Dans un autre rapport, Enrico Letta défend un approfondissement du marché unique européen de capitaux, avec la constitution d’une bourse européenne ou la création de produits d’épargne à l’échelle des 27, afin de financer l’innovation. Même intention pour les télécoms et l’énergie, afin de faire baisser les coûts. L’émergence d’une politique commune de la défense doit dans la même logique conduire à la « consolidation » du secteur de l’armement.
Si les institutions européennes ont fait leurs les données du décrochage, c’est donc pour mieux affirmer les fondamentaux de la construction européenne. « L’UE est engluée dans une idéologie libre-échangiste qui ne correspond plus aux réalités actuelles, relève l’économiste Léo Charles, spécialiste du commerce international. La plupart des pays de la zone ont adopté des stratégies de développement fondées sur la conquête de parts de marchés étrangers. Si le marché américain se referme, cela nous oblige à repenser notre modèle de développement vers des logiques fondées sur la solidarité, la relocalisation, etc. Les termes de « planification » et de « coordination » sont des gros mots en Europe… Mais il nous faudra bien faire front », plaide l’économiste.
Des restrictions (pas trop) sévères et bouées de sauvetage
Face aux menaces de barrières tarifaires de Donald Trump, la Commission est prête à dégainer de semblables restrictions ciblées à l’encontre de certaines productions américaines. Pas plus. Idem face aux exportations subventionnées de la Chine. Mais dans le respect des règles de l’Organisation mondiale du commerce. Et encore, pas pour tous les secteurs. C’est oui pour les constructeurs auto présents sur le continent face aux importations made in China ? Ce fut non pour les fabricants de panneaux solaires. Ils ont tous mis la clé sous la porte.
Pour le reste, pas de grand soir en investissements publics, sauf éventuellement pour les budgets militaires, seuls à pouvoir échapper à la règle des déficits publics en dessous de 3 % du PIB. Les États demeurent soumis aux fameuses « réformes structurelles » – coupes dans les protections sociales et services publics –, seules jugées capables de rendre de la compétitivité aux entreprises en baissant « le coût du travail ».

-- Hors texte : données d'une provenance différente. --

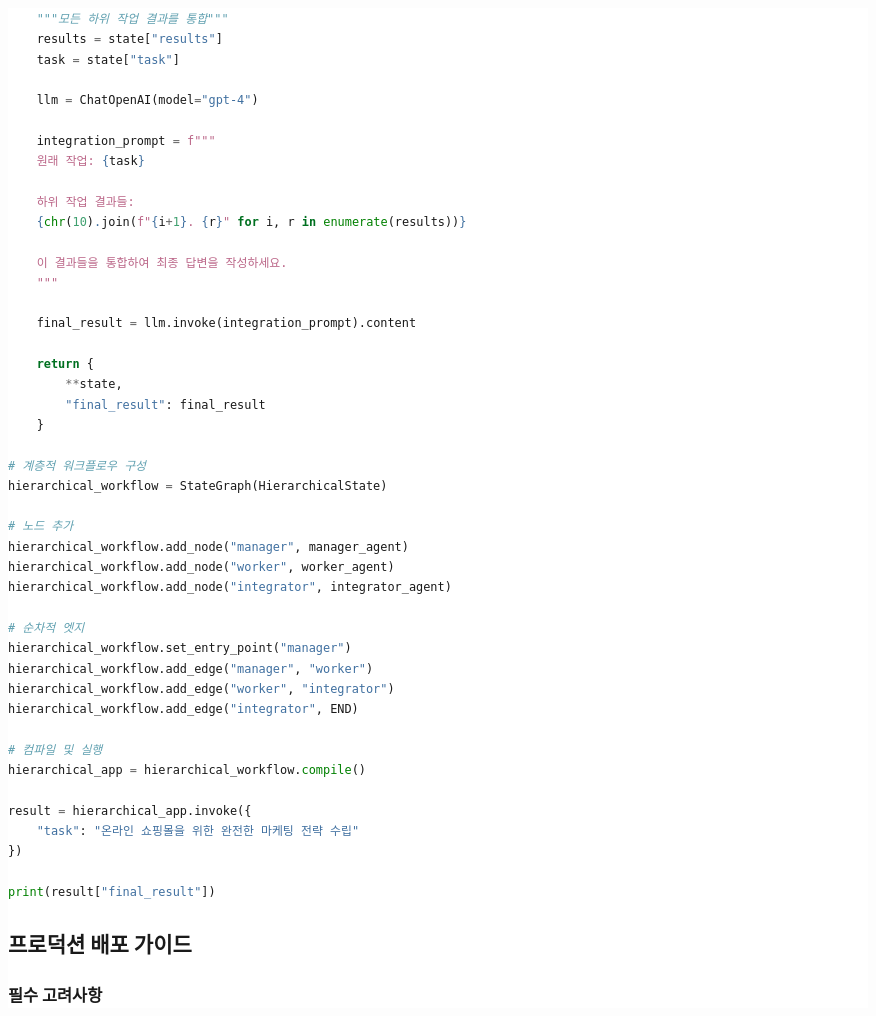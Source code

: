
 ```python
    """모든 하위 작업 결과를 통합"""
    results = state["results"]
    task = state["task"]

    llm = ChatOpenAI(model="gpt-4")

    integration_prompt = f"""
    원래 작업: {task}

    하위 작업 결과들:
    {chr(10).join(f"{i+1}. {r}" for i, r in enumerate(results))}

    이 결과들을 통합하여 최종 답변을 작성하세요.
    """

    final_result = llm.invoke(integration_prompt).content

    return {
        **state,
        "final_result": final_result
    }

# 계층적 워크플로우 구성
hierarchical_workflow = StateGraph(HierarchicalState)

# 노드 추가
hierarchical_workflow.add_node("manager", manager_agent)
hierarchical_workflow.add_node("worker", worker_agent)
hierarchical_workflow.add_node("integrator", integrator_agent)

# 순차적 엣지
hierarchical_workflow.set_entry_point("manager")
hierarchical_workflow.add_edge("manager", "worker")
hierarchical_workflow.add_edge("worker", "integrator")
hierarchical_workflow.add_edge("integrator", END)

# 컴파일 및 실행
hierarchical_app = hierarchical_workflow.compile()

result = hierarchical_app.invoke({
    "task": "온라인 쇼핑몰을 위한 완전한 마케팅 전략 수립"
})

print(result["final_result"])
```

## 프로덕션 배포 가이드

### 필수 고려사항
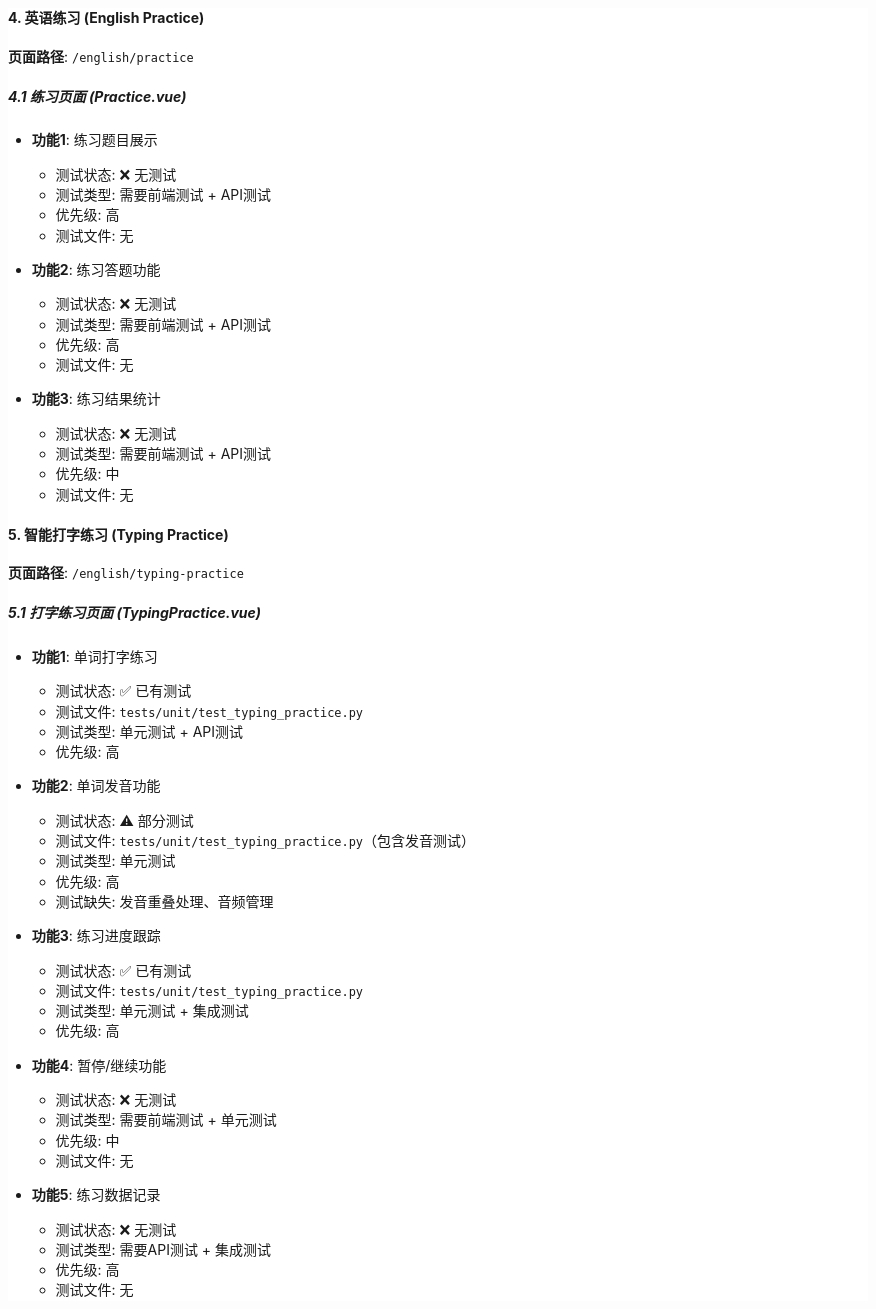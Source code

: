 #### 4. 英语练习 (English Practice)
**页面路径**: `/english/practice`

##### 4.1 练习页面 (Practice.vue)
- **功能1**: 练习题目展示
  - 测试状态: ❌ 无测试
  - 测试类型: 需要前端测试 + API测试
  - 优先级: 高
  - 测试文件: 无

- **功能2**: 练习答题功能
  - 测试状态: ❌ 无测试
  - 测试类型: 需要前端测试 + API测试
  - 优先级: 高
  - 测试文件: 无

- **功能3**: 练习结果统计
  - 测试状态: ❌ 无测试
  - 测试类型: 需要前端测试 + API测试
  - 优先级: 中
  - 测试文件: 无

#### 5. 智能打字练习 (Typing Practice)
**页面路径**: `/english/typing-practice`

##### 5.1 打字练习页面 (TypingPractice.vue)
- **功能1**: 单词打字练习
  - 测试状态: ✅ 已有测试
  - 测试文件: `tests/unit/test_typing_practice.py`
  - 测试类型: 单元测试 + API测试
  - 优先级: 高

- **功能2**: 单词发音功能
  - 测试状态: ⚠️ 部分测试
  - 测试文件: `tests/unit/test_typing_practice.py`（包含发音测试）
  - 测试类型: 单元测试
  - 优先级: 高
  - 测试缺失: 发音重叠处理、音频管理

- **功能3**: 练习进度跟踪
  - 测试状态: ✅ 已有测试
  - 测试文件: `tests/unit/test_typing_practice.py`
  - 测试类型: 单元测试 + 集成测试
  - 优先级: 高

- **功能4**: 暂停/继续功能
  - 测试状态: ❌ 无测试
  - 测试类型: 需要前端测试 + 单元测试
  - 优先级: 中
  - 测试文件: 无

- **功能5**: 练习数据记录
  - 测试状态: ❌ 无测试
  - 测试类型: 需要API测试 + 集成测试
  - 优先级: 高
  - 测试文件: 无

En revanche, côté soutien aux secteurs en difficulté, l’UE continue de lancer les bouées de sauvetage comme d’aucuns multipliaient les pains. Sans stratégie claire autre que d’aligner les annonces de plans chocs. Sans demande de contrepartie sociale mais en détricotant ses normes environnementales. Les récentes retouches du « devoir de vigilance des multinationales », ainsi que des règles CSRD de comptabilité écologique et sociale, en témoignent.